It's been forever in a day since my last post. So long that I actually had a fellow blogger reach out and make sure I still had the ability to type words and think up full sentences. I turned 40 this year and I'd love to say I am wiser but if I've learned anything it's that I have a lot to learn. This year more than others has taught me to appreciate friends, cherish family, and make my health a priority.
My fly tying skills have gone to crap. I tied my first fly in months last night with a tying group. My clouser was pretty embarrassing. I think it might have been worse than the very first clouser I ever tied. I struggled with remembering how to tie patterns and relearning techniques. While talking to others in the group I was reminded of why I go to these things. It's the fellowship and the constant reminder that in all of life's craziness fishing has brought us together. Some of the news was sad and some funny but all of it was enriching and it really kickstarted my fly fishing engine. Which is most likely the reason I'm writing this today.
Why such a long hiatus from my last post?
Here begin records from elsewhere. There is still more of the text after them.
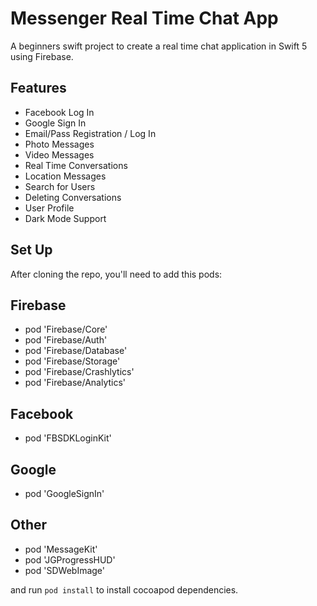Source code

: # Messenger Real Time Chat App

A beginners swift project to create a real time chat application in Swift 5 using Firebase.

## Features

- Facebook Log In
- Google Sign In
- Email/Pass Registration / Log In
- Photo Messages
- Video Messages
- Real Time Conversations
- Location Messages
- Search for Users
- Deleting Conversations
- User Profile
- Dark Mode Support

## Set Up

After cloning the repo, you'll need to add this pods:

  ## Firebase
  - pod 'Firebase/Core'
  - pod 'Firebase/Auth'
  - pod 'Firebase/Database'
  - pod 'Firebase/Storage'
  - pod 'Firebase/Crashlytics'
  - pod 'Firebase/Analytics'

  ## Facebook
  - pod 'FBSDKLoginKit'

  ## Google
  - pod 'GoogleSignIn'
  
  ## Other
  - pod 'MessageKit'
  - pod 'JGProgressHUD'
  - pod 'SDWebImage'
  
and run `pod install` to install cocoapod dependencies.
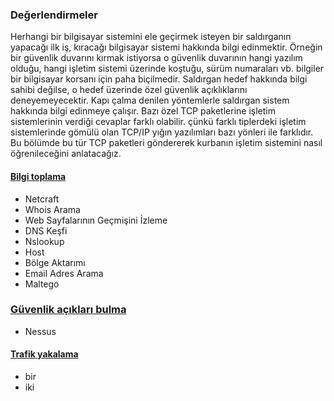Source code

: ### Değerlendirmeler

Herhangi bir bilgisayar sistemini ele geçirmek isteyen bir saldırganın yapacağı ilk iş, kıracağı bilgisayar sistemi hakkında bilgi edinmektir. Örneğin bir güvenlik duvarını kırmak istiyorsa o güvenlik duvarının hangi yazılım olduğu, hangi işletim sistemi üzerinde koştuğu, sürüm numaraları vb. bilgiler bir bilgisayar korsanı için paha biçilmedir. Saldırgan hedef hakkında bilgi sahibi değilse, o hedef üzerinde özel güvenlik açıklıklarını deneyemeyecektir. Kapı çalma denilen yöntemlerle saldırgan sistem hakkında bilgi edinmeye çalışır. Bazı özel TCP paketlerine işletim sistemlerinin verdiği cevaplar farklı olabilir. çünkü farklı tiplerdeki işletim sistemlerinde gömülü olan TCP/IP yığın yazılımları bazı yönleri ile farklıdır. Bu bölümde bu tür TCP paketleri göndererek kurbanın işletim sistemini nasıl öğrenileceğini anlatacağız.

#### [Bilgi toplama](bilgi_toplama.md)

* Netcraft
* Whois Arama
* Web Sayfalarının Geçmişini İzleme
* DNS Keşfi
* Nslookup
* Host
* Bölge Aktarımı
* Email Adres Arama
* Maltego

### [Güvenlik açıkları bulma](guvenlik_aciklari_bulma.md)

* Nessus

#### [Trafik yakalama](trafik_yakalama.md)

* bir
* iki
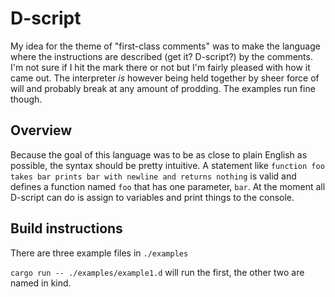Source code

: # D-script

My idea for the theme of "first-class comments" was to make the language where the instructions are described (get it? D-script?) by the comments.
I'm not sure if I hit the mark there or not but I'm fairly pleased with how it came out. The interpreter _is_ however
being held together by sheer force of will and probably break at any amount of prodding. The examples run fine though.

## Overview

Because the goal of this language was to be as close to plain English as possible, the syntax should be pretty intuitive. A statement like `function foo takes bar prints bar with newline and returns nothing` is valid and defines a function named `foo` that has one parameter, `bar`. At the moment all D-script can do is assign to variables and print things to the console.

## Build instructions

There are three example files in `./examples`

`cargo run -- ./examples/example1.d` will run the first, the other two are named in kind.
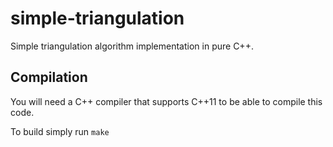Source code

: # simple-triangulation

Simple triangulation algorithm implementation in pure C++.

## Compilation

You will need a C++ compiler that supports C++11 to be able to compile this code.

To build simply run `make`
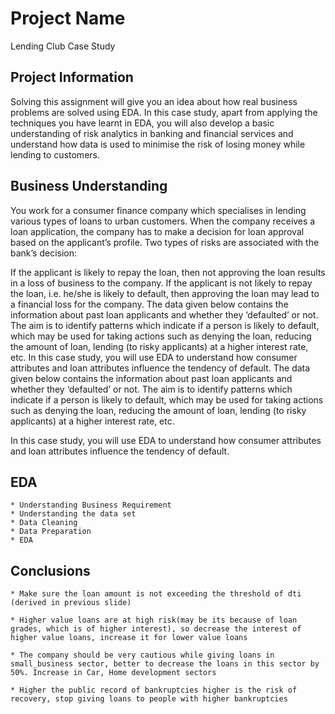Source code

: # Project Name
Lending Club Case Study

## Project Information
Solving this assignment will give you an idea about how real business problems are solved using EDA. In this case study, apart from applying the techniques you have learnt in EDA, you will also develop a basic understanding of risk analytics in banking and financial services and understand how data is used to minimise the risk of losing money while lending to customers.

## Business Understanding
You work for a consumer finance company which specialises in lending various types of loans to urban customers. When the company receives a loan application, the company has to make a decision for loan approval based on the applicant’s profile. Two types of risks are associated with the bank’s decision:

If the applicant is likely to repay the loan, then not approving the loan results in a loss of business to the company. If the applicant is not likely to repay the loan, i.e. he/she is likely to default, then approving the loan may lead to a financial loss for the company. The data given below contains the information about past loan applicants and whether they ‘defaulted’ or not. The aim is to identify patterns which indicate if a person is likely to default, which may be used for taking actions such as denying the loan, reducing the amount of loan, lending (to risky applicants) at a higher interest rate, etc.
In this case study, you will use EDA to understand how consumer attributes and loan attributes influence the tendency of default.
The data given below contains the information about past loan applicants and whether they ‘defaulted’ or not. The aim is to identify patterns which indicate if a person is likely to default, which may be used for taking actions such as denying the loan, reducing the amount of loan, lending (to risky applicants) at a higher interest rate, etc.

In this case study, you will use EDA to understand how consumer attributes and loan attributes influence the tendency of default.

## EDA
	* Understanding Business Requirement
	* Understanding the data set
	* Data Cleaning 
	* Data Preparation
	* EDA
	
## Conclusions
	* Make sure the loan amount is not exceeding the threshold of dti (derived in previous slide)

	* Higher value loans are at high risk(may be its because of loan grades, which is of higher interest), so decrease the interest of higher value loans, increase it for lower value loans

	* The company should be very cautious while giving loans in small_business sector, better to decrease the loans in this sector by 50%. Increase in Car, Home development sectors

	* Higher the public record of bankruptcies higher is the risk of recovery, stop giving loans to people with higher bankruptcies
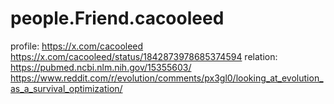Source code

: # people.Friend.cacooleed
profile: https://x.com/cacooleed https://x.com/cacooleed/status/1842873978685374594 relation: https://pubmed.ncbi.nlm.nih.gov/15355603/ https://www.reddit.com/r/evolution/comments/px3gl0/looking_at_evolution_as_a_survival_optimization/
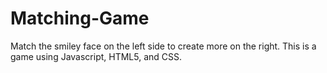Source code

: # Matching-Game
Match the smiley face on the left side to create more on the right. 
This is a game using Javascript, HTML5, and CSS. 
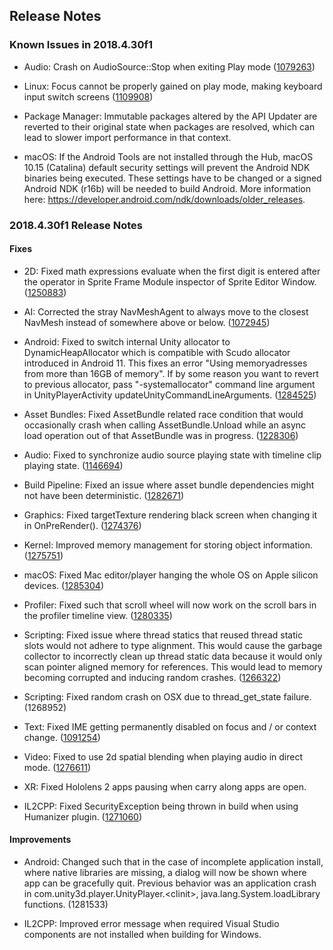 ## Release Notes

### Known Issues in 2018.4.30f1

-   Audio: Crash on AudioSource::Stop when exiting Play mode ([1079263](https://issuetracker.unity3d.com/issues/crash-on-audiosource-stop-when-exiting-play-mode))

-   Linux: Focus cannot be properly gained on play mode, making keyboard input switch screens ([1109908](https://issuetracker.unity3d.com/issues/linux-focus-cannot-be-properly-gained-on-play-mode-making-keyboard-input-switch-screens))

-   Package Manager: Immutable packages altered by the API Updater are reverted to their original state when packages are resolved, which can lead to slower import performance in that context.

-   macOS: If the Android Tools are not installed through the Hub, macOS 10.15 (Catalina) default security settings will prevent the Android NDK binaries being executed. These settings have to be changed or a signed Android NDK (r16b) will be needed to build Android. More information here: https://developer.android.com/ndk/downloads/older_releases.

### 2018.4.30f1 Release Notes

#### Fixes

-   2D: Fixed math expressions evaluate when the first digit is entered after the operator in Sprite Frame Module inspector of Sprite Editor Window. ([1250883](https://issuetracker.unity3d.com/issues/math-expressions-evaluate-when-the-first-digit-is-entered-after-the-operator))

-   AI: Corrected the stray NavMeshAgent to always move to the closest NavMesh instead of somewhere above or below. ([1072945](https://issuetracker.unity3d.com/issues/a-navmeshagent-gameobject-teleports-to-a-near-navmeshsurface-when-collided-with-a-moving-navmeshobstacle))

-   Android: Fixed to switch internal Unity allocator to DynamicHeapAllocator which is compatible with Scudo allocator introduced in Android 11. This fixes an error \"Using memoryadresses from more than 16GB of memory\". If by some reason you want to revert to previous allocator, pass \"-systemallocator\" command line argument in UnityPlayerActivity updateUnityCommandLineArguments. ([1284525](https://issuetracker.unity3d.com/issues/android-il2cpp-empty-project-crashes-on-launch-with-using-memoryadresses-from-more-than-16gb-of-memory-messages))

-   Asset Bundles: Fixed AssetBundle related race condition that would occasionally crash when calling AssetBundle.Unload while an async load operation out of that AssetBundle was in progress. ([1228306](https://issuetracker.unity3d.com/issues/getpreloaddata-crash-when-loading-asset-bundles))

-   Audio: Fixed to synchronize audio source playing state with timeline clip playing state. ([1146694](https://issuetracker.unity3d.com/issues/audiosource-dot-isplaying-is-set-to-false-when-audio-is-being-played-through-a-playable-director))

-   Build Pipeline: Fixed an issue where asset bundle dependencies might not have been deterministic. ([1282671](https://issuetracker.unity3d.com/issues/order-of-asset-bundle-setup-affects-the-contents-of-the-asset-bundles-that-depend-on-them))

-   Graphics: Fixed targetTexture rendering black screen when changing it in OnPreRender(). ([1274376](https://issuetracker.unity3d.com/issues/android-onpostrender-post-process-is-not-rendered-if-anti-aliasing-is-enabled))

-   Kernel: Improved memory management for storing object information. ([1275751](https://issuetracker.unity3d.com/issues/allocated-memory-is-not-cleared-when-loading-and-unloading-scenes))

-   macOS: Fixed Mac editor/player hanging the whole OS on Apple silicon devices. ([1285304](https://issuetracker.unity3d.com/issues/mac-dtk-unity-screen-freeze))

-   Profiler: Fixed such that scroll wheel will now work on the scroll bars in the profiler timeline view. ([1280335](https://issuetracker.unity3d.com/issues/profiler-timeline-view-scroll-bars-are-not-interactive-when-the-mouse-cursor-is-in-the-scroll-bar-field))

-   Scripting: Fixed issue where thread statics that reused thread static slots would not adhere to type alignment. This would cause the garbage collector to incorrectly clean up thread static data because it would only scan pointer aligned memory for references. This would lead to memory becoming corrupted and inducing random crashes. ([1266322](https://issuetracker.unity3d.com/issues/crash-on-mono-class-fill-runtime-generic-context-when-entering-play-mode-repeatedly))

-   Scripting: Fixed random crash on OSX due to thread_get_state failure. (1268952)

-   Text: Fixed IME getting permanently disabled on focus and / or context change. ([1091254](https://issuetracker.unity3d.com/issues/korean-symbols-can-not-be-typed-into-gui-dot-textarea-korean-ime-is-disabled))

-   Video: Fixed to use 2d spatial blending when playing audio in direct mode. ([1276611](https://issuetracker.unity3d.com/issues/videoplayer-plays-sound-in-mono-when-audio-output-mode-is-set-to-direct-and-the-video-playing-has-2-channels))

-   XR: Fixed Hololens 2 apps pausing when carry along apps are open.

-   IL2CPP: Fixed SecurityException being thrown in build when using Humanizer plugin. ([1271060](https://issuetracker.unity3d.com/issues/il2cpp-securityexception-is-thrown-in-build-when-using-humanizer-plugin))

#### Improvements

-   Android: Changed such that in the case of incomplete application install, where native libraries are missing, a dialog will now be shown where app can be gracefully quit. Previous behavior was an application crash in com.unity3d.player.UnityPlayer.\<clinit\>, java.lang.System.loadLibrary functions. (1281533)

-   IL2CPP: Improved error message when required Visual Studio components are not installed when building for Windows.
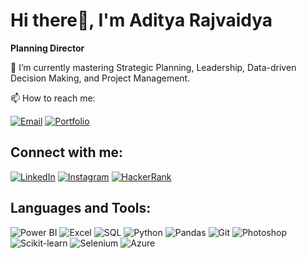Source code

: # Hi there👋, I'm Aditya Rajvaidya
**Planning Director**

🌱 I’m currently mastering Strategic Planning, Leadership, Data-driven Decision Making, and Project Management.

📫 How to reach me:

[![Email](https://img.shields.io/badge/Email-D14836?style=for-the-badge&logo=gmail&logoColor=white)](mailto:adityarajvaidya58@gmail.com)
[![Portfolio](https://img.shields.io/badge/Portfolio-000000?style=for-the-badge&logo=codebasics&logoColor=white)](https://codebasics.io/portfolio/Aditya-Rajvaidya)

## Connect with me:
[![LinkedIn](https://img.shields.io/badge/LinkedIn-0077B5?style=for-the-badge&logo=linkedin&logoColor=white)](https://www.linkedin.com/in/aditya-rajvaidya-b13886205/)
[![Instagram](https://img.shields.io/badge/Instagram-E4405F?style=for-the-badge&logo=instagram&logoColor=white)](https://www.instagram.com/_a_d__d_y/)
[![HackerRank](https://img.shields.io/badge/HackerRank-2EC866?style=for-the-badge&logo=hackerrank&logoColor=white)](https://www.hackerrank.com/dashboard)

## Languages and Tools:
![Power BI](https://img.shields.io/badge/Power_BI-F2C811?style=for-the-badge&logo=powerbi&logoColor=black)
![Excel](https://img.shields.io/badge/Microsoft_Excel-217346?style=for-the-badge&logo=microsoft-excel&logoColor=white)
![SQL](https://img.shields.io/badge/SQL-4479A1?style=for-the-badge&logo=sql&logoColor=white)
![Python](https://img.shields.io/badge/Python-3776AB?style=for-the-badge&logo=python&logoColor=white)
![Pandas](https://img.shields.io/badge/Pandas-150458?style=for-the-badge&logo=pandas&logoColor=white)
![Git](https://img.shields.io/badge/Git-F05032?style=for-the-badge&logo=git&logoColor=white)
![Photoshop](https://img.shields.io/badge/Adobe_Photoshop-31A8FF?style=for-the-badge&logo=adobe-photoshop&logoColor=white)
![Scikit-learn](https://img.shields.io/badge/Scikit--learn-F7931E?style=for-the-badge&logo=scikit-learn&logoColor=white)
![Selenium](https://img.shields.io/badge/Selenium-43B02A?style=for-the-badge&logo=selenium&logoColor=white)
![Azure](https://img.shields.io/badge/Microsoft_Azure-0078D4?style=for-the-badge&logo=microsoft-azure&logoColor=white)

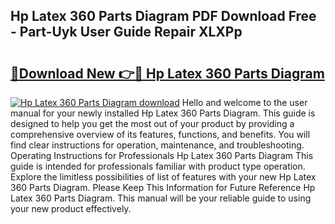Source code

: ## Hp Latex 360 Parts Diagram PDF Download Free - Part-Uyk User Guide Repair XLXPp

# <h2><a href="http://dflq7u.blite.top/?on=Hp+Latex+360+Parts+Diagram">🔗Download New 👉🔴 Hp Latex 360 Parts Diagram</a></h2>

[![Hp Latex 360 Parts Diagram download](https://i.imgur.com/lujVjoI.png)](http://dflq7u.blite.top/?on=Hp+Latex+360+Parts+Diagram)
Hello and welcome to the user manual for your newly installed Hp Latex 360 Parts Diagram. This guide is designed to help you get the most out of your product by providing a comprehensive overview of its features, functions, and benefits. You will find clear instructions for operation, maintenance, and troubleshooting. Operating Instructions for Professionals Hp Latex 360 Parts Diagram This guide is intended for professionals familiar with product type operation. Explore the limitless possibilities of list of features with your new Hp Latex 360 Parts Diagram. Please Keep This Information for Future Reference Hp Latex 360 Parts Diagram. This manual will be your reliable guide to using your new product effectively.
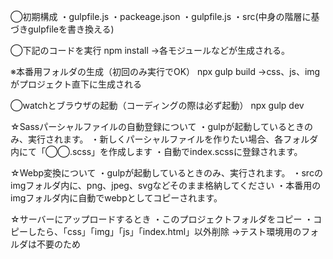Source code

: ◯初期構成
・gulpfile.js
・packeage.json
・gulpfile.js
・src(中身の階層に基づきgulpfileを書き換える)

◯下記のコードを実行
npm install
→各モジュールなどが生成される。

※本番用フォルダの生成（初回のみ実行でOK）
npx gulp build
→css、js、imgがプロジェクト直下に生成される

◯watchとブラウザの起動（コーディングの際は必ず起動）
npx gulp dev

☆Sassパーシャルファイルの自動登録について
・gulpが起動しているときのみ、実行されます。
・新しくパーシャルファイルを作りたい場合、各フォルダ内にて「◯◯.scss」を作成します
・自動でindex.scssに登録されます。

☆Webp変換について
・gulpが起動しているときのみ、実行されます。
・srcのimgフォルダ内に、png、jpeg、svgなどそのまま格納してください
・本番用のimgフォルダ内に自動でwebpとしてコピーされます。

☆サーバーにアップロードするとき
・このプロジェクトフォルダをコピー
・コピーしたら、「css」「img」「js」「index.html」以外削除
→テスト環境用のフォルダは不要のため
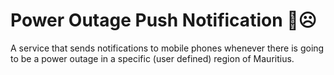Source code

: # Power Outage Push Notification 🔌☹️
A service that sends notifications to mobile phones whenever there is going to be a power outage in a specific (user defined) region of Mauritius.
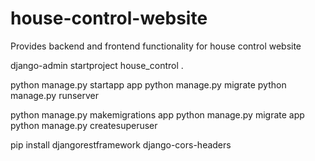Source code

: # house-control-website
Provides backend and frontend functionality for house control website

django-admin startproject house_control .

python manage.py startapp app
python manage.py migrate
python manage.py runserver

python manage.py makemigrations app
python manage.py migrate app
python manage.py createsuperuser

pip install djangorestframework django-cors-headers
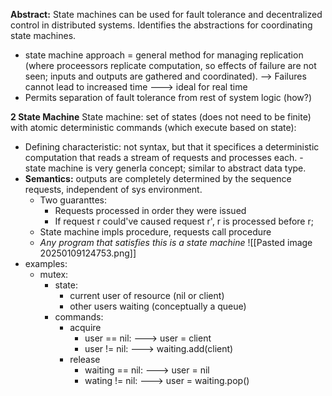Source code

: **Abstract:** State machines can be used for fault tolerance and decentralized control in distributed systems. Identifies the abstractions for coordinating state machines.

- state machine approach = general method for managing replication (where proceessors replicate computation, so effects of failure are not seen; inputs and outputs are gathered and coordinated). --> Failures cannot lead to increased time ---> ideal for real time
- Permits separation of fault tolerance from rest of system logic (how?)

**2 State Machine**
State machine: set of states (does not need to be finite) with atomic deterministic commands (which execute based on state):
- Defining characteristic: not syntax, but that it specifices a deterministic computation that reads a stream of requests and processes each. - state machine is very generla concept; similar to abstract data type. 
- **Semantics:** outputs are completely determined by the sequence requests, independent of sys environment.
	-  Two guaranttes:
		- Requests processed in order they were issued
		- If request r could've caused request r', r is processed before r;
	- State machine impls procedure, requests call procedure
	- *Any program that satisfies this is a state machine*
![[Pasted image 20250109124753.png]]
- examples:
	- mutex:
		- state:
			- current user of resource (nil or client)
			- other users waiting (conceptually a queue)
		- commands:
			- acquire
				- user == nil: ---> user = client
				- user != nil: ---> waiting.add(client)
			- release
				- waiting == nil: ---> user = nil
				- wating != nil: ---> user = waiting.pop()

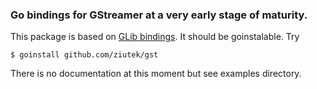 ### Go bindings for GStreamer at a very early stage of maturity.

This package is based on [GLib bindings](https://github.com/ziutek/glib). It
should be goinstalable. Try

    $ goinstall github.com/ziutek/gst

There is no documentation at this moment but see examples directory.
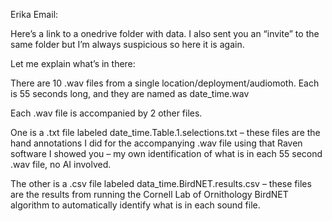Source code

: Erika Email:

Here’s a link to a onedrive folder with data. I also sent you an “invite” to the same folder but I’m always suspicious so here it is again.
 
Let me explain what’s in there:
 
There are 10 .wav files from a single location/deployment/audiomoth. Each is 55 seconds long, and they are named  as date_time.wav
 
Each .wav file is accompanied by 2 other files. 
 
One is a .txt file labeled date_time.Table.1.selections.txt – these files are the hand annotations I did for the accompanying .wav file using that Raven software I showed you – my own identification of what is in each 55 second .wav file, no AI involved.
 
The other is a .csv file labeled data_time.BirdNET.results.csv – these files are the results from running the Cornell Lab of Ornithology BirdNET algorithm to automatically identify what is in each sound file.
I really don't have a good answer. I'd like to say it was the kids, family obligations or work that kept me away but that would just be an excuse. Truth be told I've been getting into mountain biking, playing video games and I guess the kids are taking up more free time. Fishing has taken a lower number on my list of priorities. There has been a lot of thought over the direction of this blog. I've thought about starting a vblog on youtube about fly fishing my local waters. I've also tried to refocus what this blog means to me and why I have it. In the end, I decided to stop thinking about things and get out and fish. My big plan for this year is to get my daughter out on the water. I plan to share the experiences with all of you.
I did make it out to wet a line last weekend. I was skunked but I was able to explore new water and make a friend. I've tried for a long time to get recognition for my fly fishing prowess. It wasn't until recently that I realized I care more about what my friends and family think of me. If at the end of the day I've made more friends than fish I caught I'll be happy.
Tight lines my friends.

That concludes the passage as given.